「よければ貰うてください」と突然声をかけられた。驚いて振り返ると、この畑の持ち主だろう年配の男性が鎌をもって立っている。突然で戸惑ったが「有難いですが、買ったばかりで」と答えにならないような返答をした。持たれている鎌は、もし所望すれば切り取る準備だったと思う。
散歩沿いの畑に見事に育ったキャベツが並んでいる。それだけなら通り過ぎるのだが、見事さがもうひとつ目に付いた。それは虫食いの葉、つい面白く思えたので、いつも持ち歩く小さなデジカメで撮ろうとするときに声を掛けられた。「よう出来とるのに虫食いになっておしいですのう」と挨拶をした。
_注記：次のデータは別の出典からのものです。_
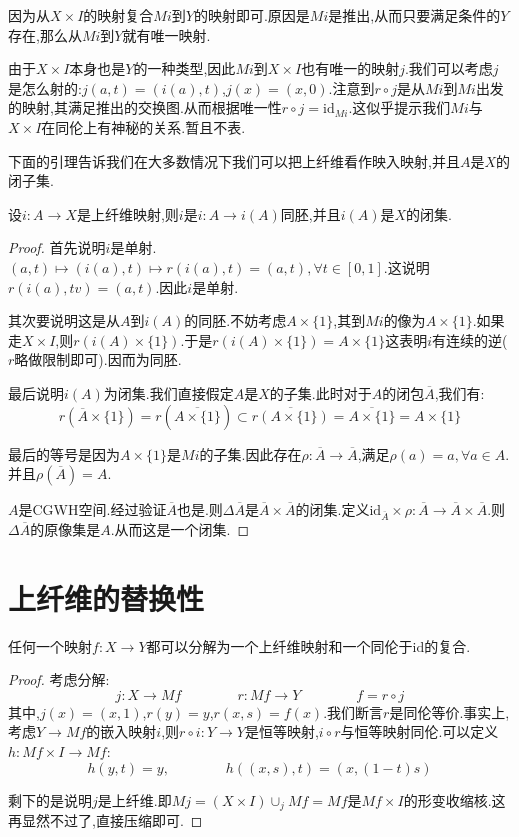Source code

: 因为从$X \times I$的映射复合$Mi$到$Y$的映射即可.原因是$Mi$是推出,从而只要满足条件的$Y$存在,那么从$Mi$到$Y$就有唯一映射.

由于$X \times I$本身也是$Y$的一种类型,因此$Mi$到$X \times I$也有唯一的映射$j$.我们可以考虑$j$是怎么射的:$j(a,t)=(i(a),t)$,$j(x)=(x,0)$.注意到$r \circ j$是从$Mi$到$Mi$出发的映射,其满足推出的交换图.从而根据唯一性$r \circ j=\mathrm{id}_{Mi}$.这似乎提示我们$Mi$与$X \times I$在同伦上有神秘的关系.暂且不表.

下面的引理告诉我们在大多数情况下我们可以把上纤维看作映入映射,并且$A$是$X$的闭子集.
\begin{lemma}
    设$i:A \to X$是上纤维映射,则$i$是$i:A \to i(A)$同胚,并且$i(A)$是$X$的闭集.
\end{lemma}
\begin{proof}
    首先说明$i$是单射.$(a,t) \mapsto (i(a),t) \mapsto r(i(a),t) =(a,t), \forall t \in [0,1]$.这说明$r(i(a),tv)=(a,t)$.因此$i$是单射.

    其次要说明这是从$A$到$i(A)$的同胚.不妨考虑$A \times \{1\}$,其到$Mi$的像为$A \times \{1\}$.如果走$X \times I$,则$r(i(A)\times \{1\})$.于是$r(i(A)\times \{1\})=A \times \{1\}$这表明$i$有连续的逆($r$略做限制即可).因而为同胚.

    最后说明$i(A)$为闭集.我们直接假定$A$是$X$的子集.此时对于$A$的闭包$\overline{A}$,我们有:
    $$
    r(\overline{A}\times \{1\})=r(\overline{A\times \{1\}})\subset \overline{r(A \times \{1\})}=\overline{A \times \{1\}}=A \times \{1\}
    $$

    最后的等号是因为$A \times \{1\}$是$Mi$的子集.因此存在$\rho:\overline{A}\to \overline{A}$,满足$\rho(a)=a,\forall a \in A$.并且$\rho(\overline{A})=A$.

    $A$是CGWH空间.经过验证$\overline{A}$也是.则$\Delta \overline{A}$是$\overline{A} \times \overline{A}$的闭集.定义$\mathrm{id}_{\overline{A}} \times \rho:\overline{A} \to \overline{A}\times \overline{A}$.则$\Delta \overline{A}$的原像集是$A$.从而这是一个闭集.
\end{proof}
\section{上纤维的替换性}
\begin{theorem}
    任何一个映射$f:X \to Y$都可以分解为一个上纤维映射和一个同伦于$\mathrm{id}$的复合.
\end{theorem}
\begin{proof}
    考虑分解:
    $$
    j:X \to Mf   \qquad \qquad r:Mf \to Y \qquad \qquad f=r \circ j
    $$
    其中,$j(x)=(x,1)$,$r(y)=y$,$r(x,s)=f(x)$.我们断言$r$是同伦等价.事实上,考虑$Y \to Mf$的嵌入映射$i$,则$r \circ i:Y \to Y$是恒等映射,$i \circ r$与恒等映射同伦.可以定义$h:Mf \times I \to Mf$:
    $$
    h(y,t)=y, \qquad \qquad h((x,s),t)=(x,(1-t)s)
    $$

    剩下的是说明$j$是上纤维.即$Mj=(X \times I)\cup_j Mf=Mf$是$Mf \times I$的形变收缩核.这再显然不过了,直接压缩即可.
\end{proof}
「見てつかあさい」と指差される畑には20個くらいのキャベツができている。が、そのすべてが人様より先に虫が少々ではなく頂いていることが分かる。虫食い芸術もこれほどになればひとつのアート畑、腹も立つまいと思っていると、笑いながら「持ち帰っても家内は気味悪がってさわりもしません」と、方言なまりで言われる。
虫の付く前に何とかならないものかと思っていると「娘婿が転勤になって持っていくとこがなくなりました」とちょっと寂びそうに言われる。私が貰えば喜ばれるだろうと思ったが、これほどのものを持って散歩は続けられない。「要ればいつでも取ってつかあさい」そういながらジャガイモ畑のほうへ向かわれた。
話しぶりから、作ることが楽しいのだろうが、喜んで貰ってくれる娘のいなくなった寂しさが虫食いとなって現れたのだろうか。ジャガイモは送ってあげてください、そう思いながら畑を後にした。